[Dataset entries]
————

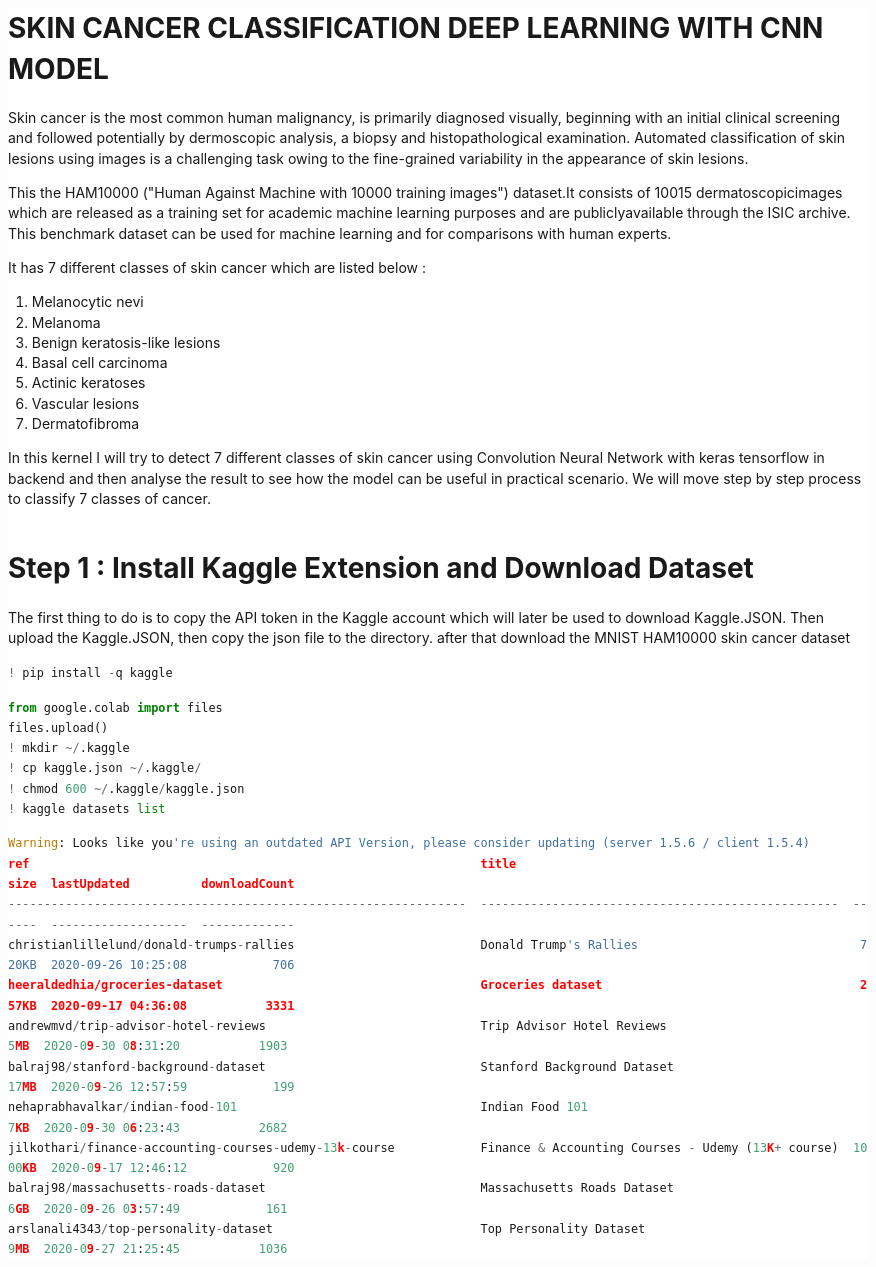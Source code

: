 # SKIN CANCER CLASSIFICATION DEEP LEARNING WITH CNN MODEL
Skin cancer is the most common human malignancy, is primarily diagnosed visually, beginning with an initial clinical screening and followed potentially by dermoscopic analysis, a biopsy and histopathological examination. Automated classification of skin lesions using images is a challenging task owing to the fine-grained variability in the appearance of skin lesions.

This the HAM10000 ("Human Against Machine with 10000 training images") dataset.It consists of 10015 dermatoscopicimages which are released as a training set for academic machine learning purposes and are publiclyavailable through the ISIC archive. This benchmark dataset can be used for machine learning and for comparisons with human experts.

It has 7 different classes of skin cancer which are listed below :
1. Melanocytic nevi
2. Melanoma
3. Benign keratosis-like lesions
4. Basal cell carcinoma
5. Actinic keratoses
6. Vascular lesions
7. Dermatofibroma

In this kernel I will try to detect 7 different classes of skin cancer using Convolution Neural Network with keras tensorflow in backend and then analyse the result to see how the model can be useful in practical scenario.
We will move step by step process to classify 7 classes of cancer.
# Step 1 : Install Kaggle Extension and Download Dataset
The first thing to do is to copy the API token in the Kaggle account which will later be used to download Kaggle.JSON. Then upload the Kaggle.JSON, then copy the json file to the directory. after that download the MNIST HAM10000 skin cancer dataset

```python
! pip install -q kaggle
```
```python
from google.colab import files
files.upload()
! mkdir ~/.kaggle
! cp kaggle.json ~/.kaggle/
! chmod 600 ~/.kaggle/kaggle.json
! kaggle datasets list
```
```python
Warning: Looks like you're using an outdated API Version, please consider updating (server 1.5.6 / client 1.5.4)
ref                                                               title                                                 size  lastUpdated          downloadCount  
----------------------------------------------------------------  --------------------------------------------------  ------  -------------------  -------------  
christianlillelund/donald-trumps-rallies                          Donald Trump's Rallies                               720KB  2020-09-26 10:25:08            706  
heeraldedhia/groceries-dataset                                    Groceries dataset                                    257KB  2020-09-17 04:36:08           3331  
andrewmvd/trip-advisor-hotel-reviews                              Trip Advisor Hotel Reviews                             5MB  2020-09-30 08:31:20           1903  
balraj98/stanford-background-dataset                              Stanford Background Dataset                           17MB  2020-09-26 12:57:59            199  
nehaprabhavalkar/indian-food-101                                  Indian Food 101                                        7KB  2020-09-30 06:23:43           2682  
jilkothari/finance-accounting-courses-udemy-13k-course            Finance & Accounting Courses - Udemy (13K+ course)  1000KB  2020-09-17 12:46:12            920  
balraj98/massachusetts-roads-dataset                              Massachusetts Roads Dataset                            6GB  2020-09-26 03:57:49            161  
arslanali4343/top-personality-dataset                             Top Personality Dataset                                9MB  2020-09-27 21:25:45           1036  
```
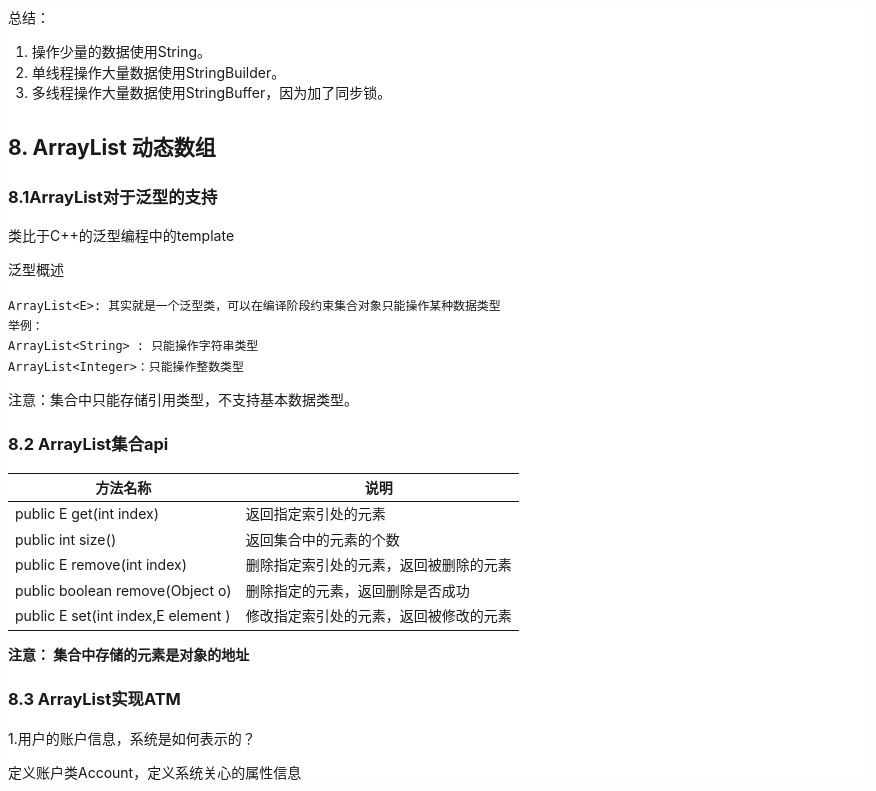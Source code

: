 

总结：

1. 操作少量的数据使用String。
2. 单线程操作大量数据使用StringBuilder。
3. 多线程操作大量数据使用StringBuffer，因为加了同步锁。





## 8. ArrayList 动态数组



### 8.1ArrayList对于泛型的支持



类比于C++的泛型编程中的template

泛型概述

```
ArrayList<E>: 其实就是一个泛型类，可以在编译阶段约束集合对象只能操作某种数据类型
举例：
ArrayList<String> : 只能操作字符串类型
ArrayList<Integer>：只能操作整数类型
```

注意：集合中只能存储引用类型，不支持基本数据类型。



### 8.2 ArrayList集合api



| 方法名称                           | 说明                                   |
| ---------------------------------- | -------------------------------------- |
| public E get(int index)            | 返回指定索引处的元素                   |
| public int size()                  | 返回集合中的元素的个数                 |
| public E remove(int index)         | 删除指定索引处的元素，返回被删除的元素 |
| public boolean remove(Object o)    | 删除指定的元素，返回删除是否成功       |
| public E set(int index,E element ) | 修改指定索引处的元素，返回被修改的元素 |

**注意： 集合中存储的元素是对象的地址**



### 8.3 ArrayList实现ATM



1.用户的账户信息，系统是如何表示的？

定义账户类Account，定义系统关心的属性信息

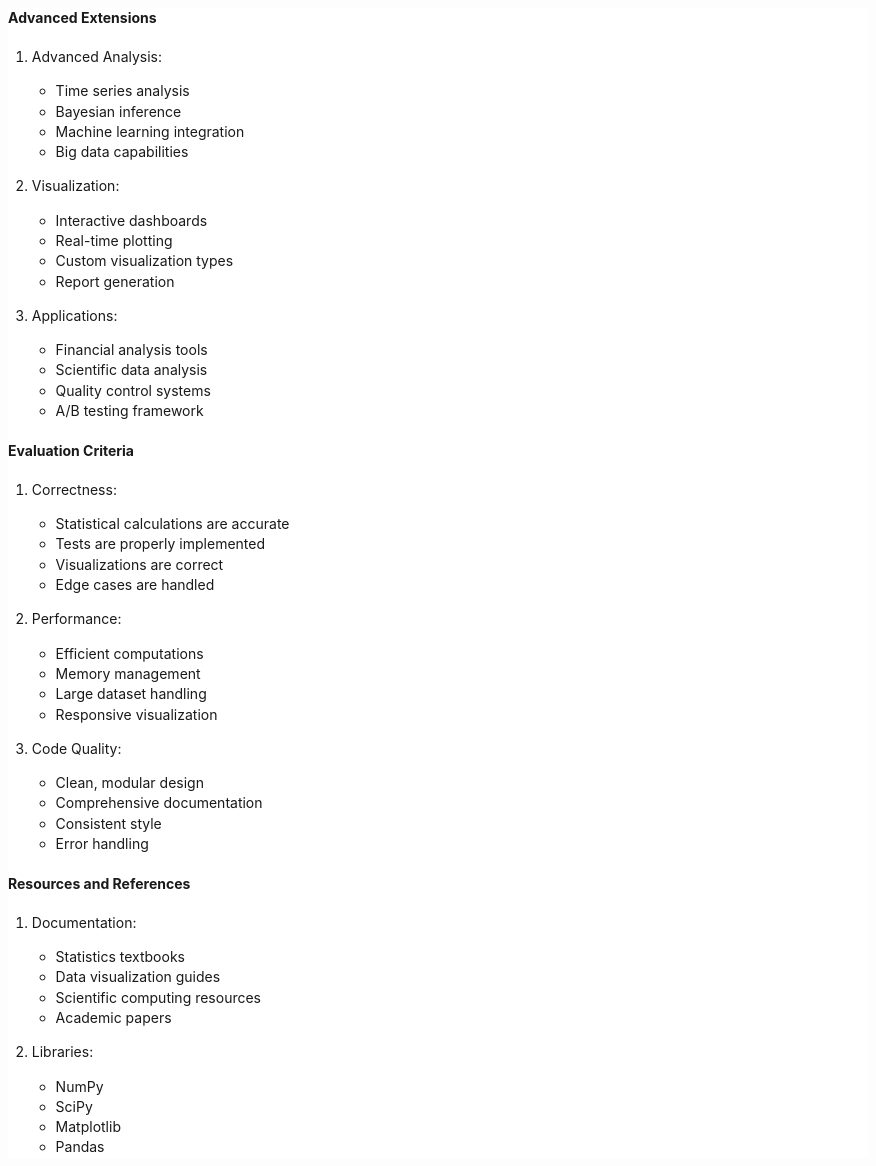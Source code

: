#### Advanced Extensions

1. Advanced Analysis:

   - Time series analysis
   - Bayesian inference
   - Machine learning integration
   - Big data capabilities

2. Visualization:

   - Interactive dashboards
   - Real-time plotting
   - Custom visualization types
   - Report generation

3. Applications:
   - Financial analysis tools
   - Scientific data analysis
   - Quality control systems
   - A/B testing framework

#### Evaluation Criteria

1. Correctness:

   - Statistical calculations are accurate
   - Tests are properly implemented
   - Visualizations are correct
   - Edge cases are handled

2. Performance:

   - Efficient computations
   - Memory management
   - Large dataset handling
   - Responsive visualization

3. Code Quality:
   - Clean, modular design
   - Comprehensive documentation
   - Consistent style
   - Error handling

#### Resources and References

1. Documentation:

   - Statistics textbooks
   - Data visualization guides
   - Scientific computing resources
   - Academic papers

2. Libraries:
   - NumPy
   - SciPy
   - Matplotlib
   - Pandas
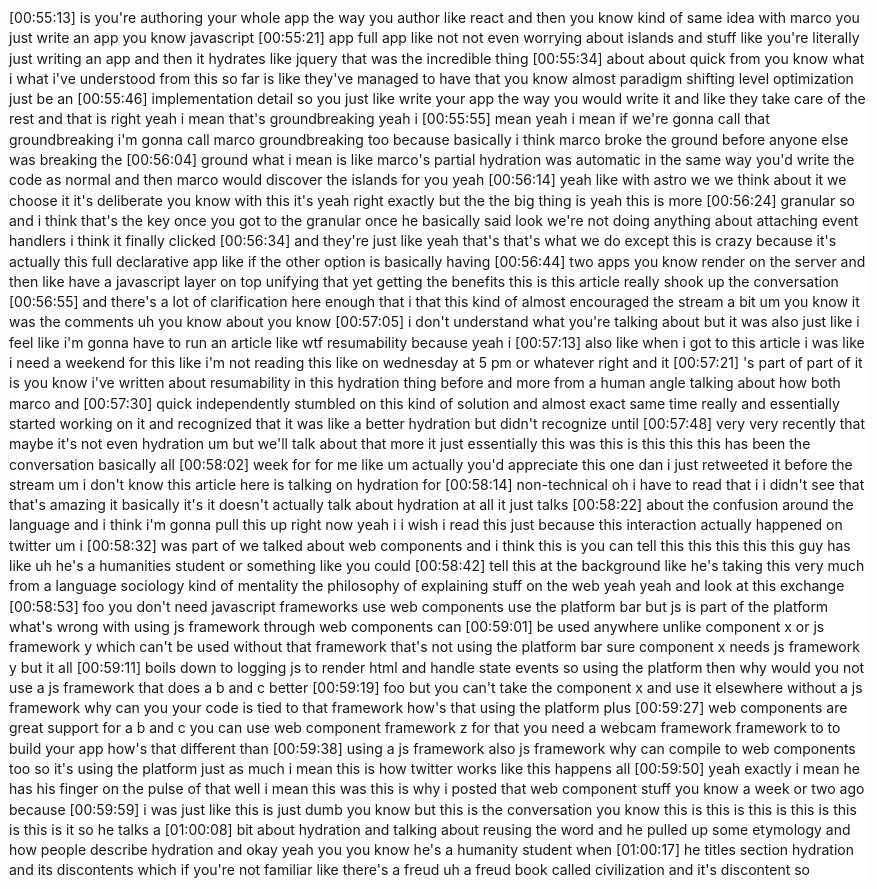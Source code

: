 [00:55:13]  is you're authoring your whole app the way you author like react and then you know kind of same idea with marco you just write an app you know javascript
[00:55:21]  app full app like not not even worrying about islands and stuff like you're literally just writing an app and then it hydrates like jquery that was the incredible thing
[00:55:34]  about about quick from you know what i what i've understood from this so far is like they've managed to have that you know almost paradigm shifting level optimization just be an
[00:55:46]  implementation detail so you just like write your app the way you would write it and like they take care of the rest and that is right yeah i mean that's groundbreaking yeah i
[00:55:55]  mean yeah i mean if we're gonna call that groundbreaking i'm gonna call marco groundbreaking too because basically i think marco broke the ground before anyone else was breaking the
[00:56:04]  ground what i mean is like marco's partial hydration was automatic in the same way you'd write the code as normal and then marco would discover the islands for you yeah
[00:56:14]  yeah like with astro we we think about it we choose it it's deliberate you know with this it's yeah right exactly but the the big thing is yeah this is more
[00:56:24]  granular so and i think that's the key once you got to the granular once he basically said look we're not doing anything about attaching event handlers i think it finally clicked
[00:56:34]  and they're just like yeah that's that's what we do except this is crazy because it's actually this full declarative app like if the other option is basically having
[00:56:44]  two apps you know render on the server and then like have a javascript layer on top unifying that yet getting the benefits this is this article really shook up the conversation
[00:56:55]  and there's a lot of clarification here enough that i that this kind of almost encouraged the stream a bit um you know it was the comments uh you know about you know
[00:57:05]  i don't understand what you're talking about but it was also just like i feel like i'm gonna have to run an article like wtf resumability because yeah i
[00:57:13]  also like when i got to this article i was like i need a weekend for this like i'm not reading this like on wednesday at 5 pm or whatever right and it
[00:57:21] 's part of part of it is you know i've written about resumability in this hydration thing before and more from a human angle talking about how both marco and
[00:57:30]  quick independently stumbled on this kind of solution and almost exact same time really and essentially started working on it and recognized that it was like a better hydration but didn't recognize until
[00:57:48]  very very recently that maybe it's not even hydration um but we'll talk about that more it just essentially this was this is this this this has been the conversation basically all
[00:58:02]  week for for me like um actually you'd appreciate this one dan i just retweeted it before the stream um i don't know this article here is talking on hydration for
[00:58:14]  non-technical oh i have to read that i i didn't see that that's amazing it basically it's it doesn't actually talk about hydration at all it just talks
[00:58:22]  about the confusion around the language and i think i'm gonna pull this up right now yeah i i wish i read this just because this interaction actually happened on twitter um i
[00:58:32]  was part of we talked about web components and i think this is you can tell this this this this this guy has like uh he's a humanities student or something like you could
[00:58:42]  tell this at the background like he's taking this very much from a language sociology kind of mentality the philosophy of explaining stuff on the web yeah yeah and look at this exchange
[00:58:53]  foo you don't need javascript frameworks use web components use the platform bar but js is part of the platform what's wrong with using js framework through web components can
[00:59:01]  be used anywhere unlike component x or js framework y which can't be used without that framework that's not using the platform bar sure component x needs js framework y but it all
[00:59:11]  boils down to logging js to render html and handle state events so using the platform then why would you not use a js framework that does a b and c better
[00:59:19]  foo but you can't take the component x and use it elsewhere without a js framework why can you your code is tied to that framework how's that using the platform plus
[00:59:27]  web components are great support for a b and c you can use web component framework z for that you need a webcam framework framework to to build your app how's that different than
[00:59:38]  using a js framework also js framework why can compile to web components too so it's using the platform just as much i mean this is how twitter works like this happens all
[00:59:50]  yeah exactly i mean he has his finger on the pulse of that well i mean this was this is why i posted that web component stuff you know a week or two ago because
[00:59:59]  i was just like this is just dumb you know but this is the conversation you know this is this is this is this is this is this is it so he talks a
[01:00:08]  bit about hydration and talking about reusing the word and he pulled up some etymology and how people describe hydration and okay yeah you you know he's a humanity student when
[01:00:17]  he titles section hydration and its discontents which if you're not familiar like there's a freud uh a freud book called civilization and it's discontent so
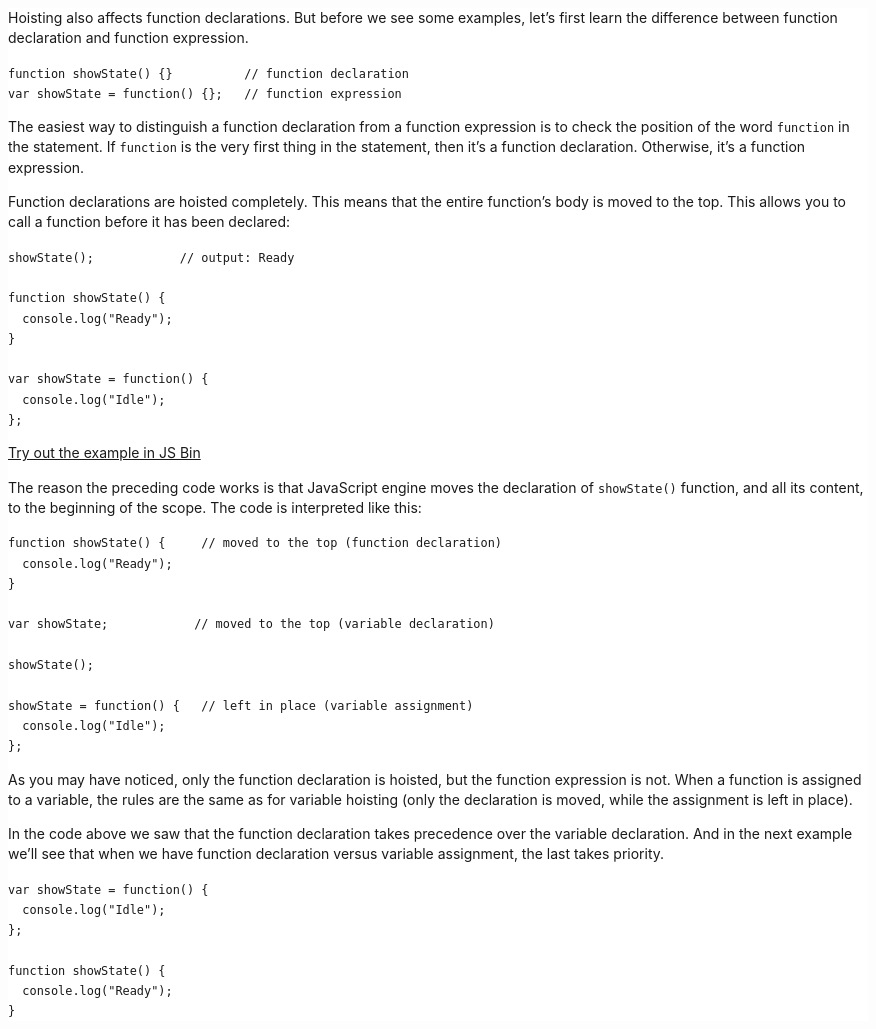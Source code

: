 Hoisting also affects function declarations. But before we see some examples, let’s first learn the difference between function declaration and function expression.

	function showState() {}          // function declaration
	var showState = function() {};   // function expression


The easiest way to distinguish a function declaration from a function expression is to check the position of the word `function` in the statement. If `function` is the very first thing in the statement, then it’s a function declaration. Otherwise, it’s a function expression.

Function declarations are hoisted completely. This means that the entire function’s body is moved to the top. This allows you to call a function before it has been declared:


	showState();            // output: Ready
	 
	function showState() {
	  console.log("Ready");
	} 
	 
	var showState = function() {
	  console.log("Idle");
	};


[Try out the example in JS Bin](http://jsbin.com/lewufuroqi/5/edit?js,console,output)

The reason the preceding code works is that JavaScript engine moves the declaration of `showState()` function, and all its content, to the beginning of the scope. The code is interpreted like this:


	function showState() {     // moved to the top (function declaration)
	  console.log("Ready");
	} 
	 
	var showState;            // moved to the top (variable declaration)
	 
	showState();  
	 
	showState = function() {   // left in place (variable assignment)
	  console.log("Idle");
	};


As you may have noticed, only the function declaration is hoisted, but the function expression is not. When a function is assigned to a variable, the rules are the same as for variable hoisting (only the declaration is moved, while the assignment is left in place).

In the code above we saw that the function declaration takes precedence over the variable declaration. And in the next example we’ll see that when we have function declaration versus variable assignment, the last takes priority.

	var showState = function() {
	  console.log("Idle");
	};
	 
	function showState() {
	  console.log("Ready");
	}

————

--- EXERCISE AIM ---
Among the records above, only the lines between the line holding "- Big data capabilities" and the line holding "- Clean, modular design", inclusive, are to be output, exactly as written.

--- TASK SOLUTION ---
   - Big data capabilities

2. Visualization:

   - Interactive dashboards
   - Real-time plotting
   - Custom visualization types
   - Report generation

3. Applications:
   - Financial analysis tools
   - Scientific data analysis
   - Quality control systems
   - A/B testing framework

#### Evaluation Criteria

1. Correctness:

   - Statistical calculations are accurate
   - Tests are properly implemented
   - Visualizations are correct
   - Edge cases are handled

2. Performance:

   - Efficient computations
   - Memory management
   - Large dataset handling
   - Responsive visualization

3. Code Quality:
   - Clean, modular design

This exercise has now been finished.